Le gouvernement anglais veut-il tuer l’industrie du X ?

La Digital Economy Bill va-t-elle tuer l’industrie pornographique britannique ? Pour l’actrice et entrepreneuse Harriet Sugarcookie, la réponse est oui. 

Nous vous avons déjà beaucoup parlé de la Digital Economy Bill (DGE). S’il venait à être adopté par les membres du parlement anglais, ce projet de loi autoriserait le blocage des sites X qui ne mettent pas en place un système de vérification d’âge par contrôle de la carte bancaire. La DGE pourrait également être invoquée pour rendre inaccessibles des sites qui proposent du porno “non-conventionnel”. Outre-Manche, le face-sitting, l’éjaculation féminine et le fisting – entre autres – sont interdits de représentation depuis 2014.

Harriet Sugarcookie

Harriet Sugarcookie a quitté Londres pour Budapest après le passage des régulations sur les pratiques sexuelles autorisés à l’écran. Depuis, son business de pornographe se porte à merveille. Son blog est visité par 300 000 personnes chaque mois, sa chaîne YouTube croît doucement et ses incursions dans la webcam séduisent les internautes. La Digital Economy Bill ne l’inquiète pas, bien au contraire. Attention, point de vue pragmatique en approche.

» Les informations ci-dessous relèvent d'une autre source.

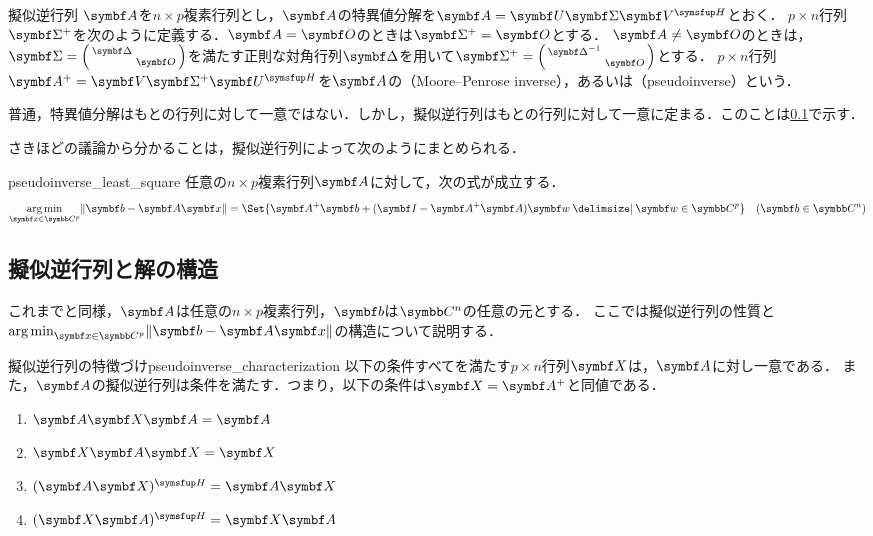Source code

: \documentclass[../../main]{subfiles}
\begin{document}
\begin{definition}{擬似逆行列}{}
  \(\mat{A}\)を\(n\times p\)複素行列とし，\(\mat{A}\)の特異値分解を\(\mat{A}=\mat{U}\mat{\Sigma}\htrps{\mat{V}}\)とおく．
  \(p\times n\)行列\(\pinv{\mat{\Sigma}}\)を次のように定義する．\(\mat{A}=\zmat\)のときは\(\pinv{\mat{\Sigma}}=\zmat\)とする．
  \(\mat{A}\neq\zmat\)のときは，\(\mat{\Sigma}=\smallmatrice{\mat{\Delta} & \\ & \zmat}\)を満たす正則な対角行列\(\mat{\Delta}\)を用いて\(\pinv{\mat{\Sigma}}=\smallmatrice{\mat{\Delta}^{-1} & \\ & \zmat}\)とする．
  \(p\times n\)行列\(\pinv{\mat{A}}=\mat{V}\pinv{\mat{\Sigma}}\htrps{\mat{U}}\)を\(\mat{A}\)の（Moore–Penrose inverse），あるいは（pseudoinverse）という．
\end{definition}

\begin{note}
  普通，特異値分解はもとの行列に対して一意ではない．しかし，擬似逆行列はもとの行列に対して一意に定まる．このことは\cref{subsection:pseudoinverse}で示す．
\end{note}

さきほどの議論から分かることは，擬似逆行列によって次のようにまとめられる．

\begin{proposition}{}{pseudoinverse_least_square}
  任意の\(n\times p\)複素行列\(\mat{A}\)に対して，次の式が成立する．
  \[
    \argmin_{\vect{x}\in\numset{C}^p}\vnorm{\vect{b}-\mat{A}\vect{x}} = \Set{\pinv{\mat{A}}\vect{b}+(\imat-\pinv{\mat{A}}\mat{A})\vect{w}\given\vect{w}\in\numset{C}^p}\quad(\vect{b}\in\numset{C}^n)
  \]
\end{proposition}

\subsection{擬似逆行列と解の構造}
\label{subsection:pseudoinverse}

これまでと同様，\(\mat{A}\)は任意の\(n\times p\)複素行列，\(\vect{b}\)は\(\numset{C}^n\)の任意の元とする．
ここでは擬似逆行列の性質と\(\argmin_{\vect{x}\in\numset{C}^p}\vnorm{\vect{b}-\mat{A}\vect{x}}\)の構造について説明する．

\begin{proposition}{擬似逆行列の特徴づけ}{pseudoinverse_characterization}
  以下の条件すべてを満たす\(p\times n\)行列\(\mat{X}\)は，\(\mat{A}\)に対し一意である．
  また，\(\mat{A}\)の擬似逆行列は条件を満たす．つまり，以下の条件は\(\mat{X}=\pinv{\mat{A}}\)と同値である．
  \begin{enumerate}
    \item \(\mat{A}\mat{X}\mat{A}=\mat{A}\)
    \item \(\mat{X}\mat{A}\mat{X}=\mat{X}\)
    \item \(\htrps{(\mat{A}\mat{X})}=\mat{A}\mat{X}\)
    \item \(\htrps{(\mat{X}\mat{A})}=\mat{X}\mat{A}\)
  \end{enumerate}
\end{proposition}
\end{document}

Dans le magazine KitGuru, Harriet Sugarcookie explique : “Mon associé a plus réfléchi à l’aspect commercial de cette mesure que moi et il a l’impression qu’elle pourrait ouvrir de belles opportunités, si tout le monde est traité à la même enseigne. Seuls les gros sites comme le notre auront les moyens de se plier à la loi. Les petits sites n’auront pas les compétences techniques, voir l’argent nécessaire”. Elle ajoute : “Les régulations gouvernementales rendent généralement les marchés moins compétitifs, pourquoi serait-ce différent pour le porno ?”

L’ancien premier ministre David Cameron, principal instigateur des lois anti-porno

Bien sûr, Harriet et son partenaire plaisantent à moitié. Si la Digital Economy Bill est adoptée, le risque qu’elle fige ou tue la pornographie britannique en étouffant les initiatives indépendantes est bien réel. “Cela signifie moins de travail pour les acteurs, les producteurs, les producteurs, les opérateurs, les machinistes, les éditeurs et beaucoup d’autres membres de l’industrie”, écrit le journaliste John Martindale. Et si c’était le but de la DGE ?

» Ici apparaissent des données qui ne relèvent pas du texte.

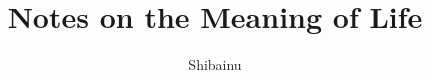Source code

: \documentclass{article}
\author{Shibainu}
\title{Notes on the Meaning of Life}
\begin{document}
\date{}
\maketitle
\end{document}
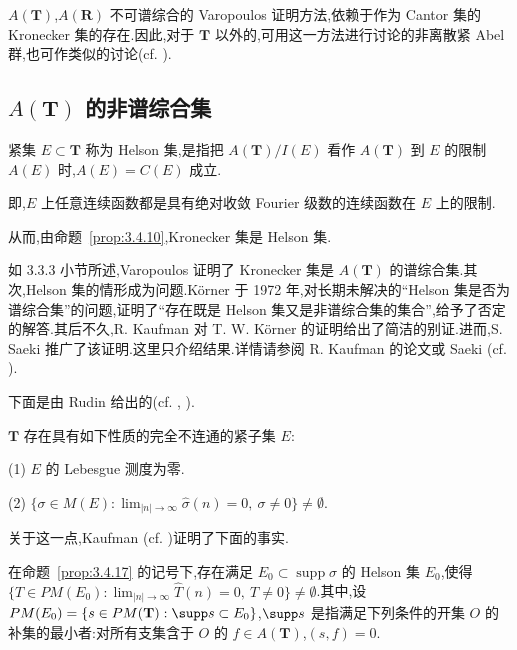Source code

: \begin{note}\label{note:3.4.15}
$A(\mathbf{T})$,$A(\mathbf{R})$ 不可谱综合的 Varopoulos 证明方法,依赖于作为 Cantor 集的 Kronecker 集的存在.因此,对于 $\mathbf{T}$ 以外的,可用这一方法进行讨论的非离散紧 Abel 群,也可作类似的讨论(cf. \cite{ch3:52}).
\end{note}

\subsection{\texorpdfstring{$A(\mathbf{T})$ 的非谱综合集}{A(T) 的非谱综合集}}\label{sec:3.4.5}

\begin{definition}\label{def:3.4.16}
紧集 $E \subset \mathbf{T}$ 称为 Helson 集,是指把 $A(\mathbf{T})/I(E)$ 看作 $A(\mathbf{T})$ 到 $E$ 的限制 $A(E)$ 时,$A(E) = C(E)$ 成立.
\end{definition}

即,$E$ 上任意连续函数都是具有绝对收敛 Fourier 级数的连续函数在 $E$ 上的限制.

从而,由命题~\ref{prop:3.4.10},Kronecker 集是 Helson 集.

如 3.3.3 小节所述,Varopoulos \cite{ch3:50} 证明了 Kronecker 集是 $A(\mathbf{T})$ 的谱综合集.其次,Helson 集的情形成为问题.Körner \cite{ch3:33} 于 1972 年,对长期未解决的``Helson 集是否为谱综合集''的问题,证明了``存在既是 Helson 集又是非谱综合集的集合'',给予了否定的解答.其后不久,R. Kaufman 对 T. W. Körner 的证明给出了简洁的别证.进而,S. Saeki 推广了该证明.这里只介绍结果.详情请参阅 R. Kaufman 的论文或 Saeki \cite{ch3:45}(cf. \cite{ch3:46}).

下面是由 Rudin \cite{ch3:11} 给出的(cf. \cite{ch3:33}, \cite{ch3:42}).

\begin{proposition}\label{prop:3.4.17}
$\mathbf{T}$ 存在具有如下性质的完全不连通的紧子集 $E$:

(1) $E$ 的 Lebesgue 测度为零.

(2) $\{\sigma \in M(E): \lim_{|n| \to \infty}\widehat{\sigma}(n) = 0,\ \sigma \neq 0\} \neq \emptyset$.
\end{proposition}

关于这一点,Kaufman \cite{ch3:32}(cf. \cite{ch3:45})证明了下面的事实.

\begin{theorem}\label{thm:3.4.18}
在命题~\ref{prop:3.4.17} 的记号下,存在满足 $E_{0} \subset \operatorname{supp}\sigma$ 的 Helson 集 $E_{0}$,使得 $\{T \in PM(E_{0}): \lim_{|n| \to \infty}\widehat{T}(n) = 0,\ T \neq 0\} \neq \emptyset$.其中,设 $PM(E_{0}) = \{s \in PM(\mathbf{T}): \supp s \subset E_{0}\}$,$\supp s$ 是指满足下列条件的开集 $O$ 的补集的最小者:对所有支集含于 $O$ 的 $f \in A(\mathbf{T})$,$(s, f) = 0$.
\end{theorem}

Pour Harriet Sugarcookie, c’est évident : en dépit des arguments qu’elle chevauche, la Digital Economy Bill cherche moins à protéger les enfants qu’à “blesser” l’industrie du X. Les mesures de 2014 sont déjà utilisées en ce sens : à l’été 2015, le site de la spécialiste de la fessée Pandora Blake a été fermé sans préavis. La croisade des conservateurs anglais se porte bien. Préparez-vous : en France aussi, les barrières et interdictions en tout genre se rapprochent du porno.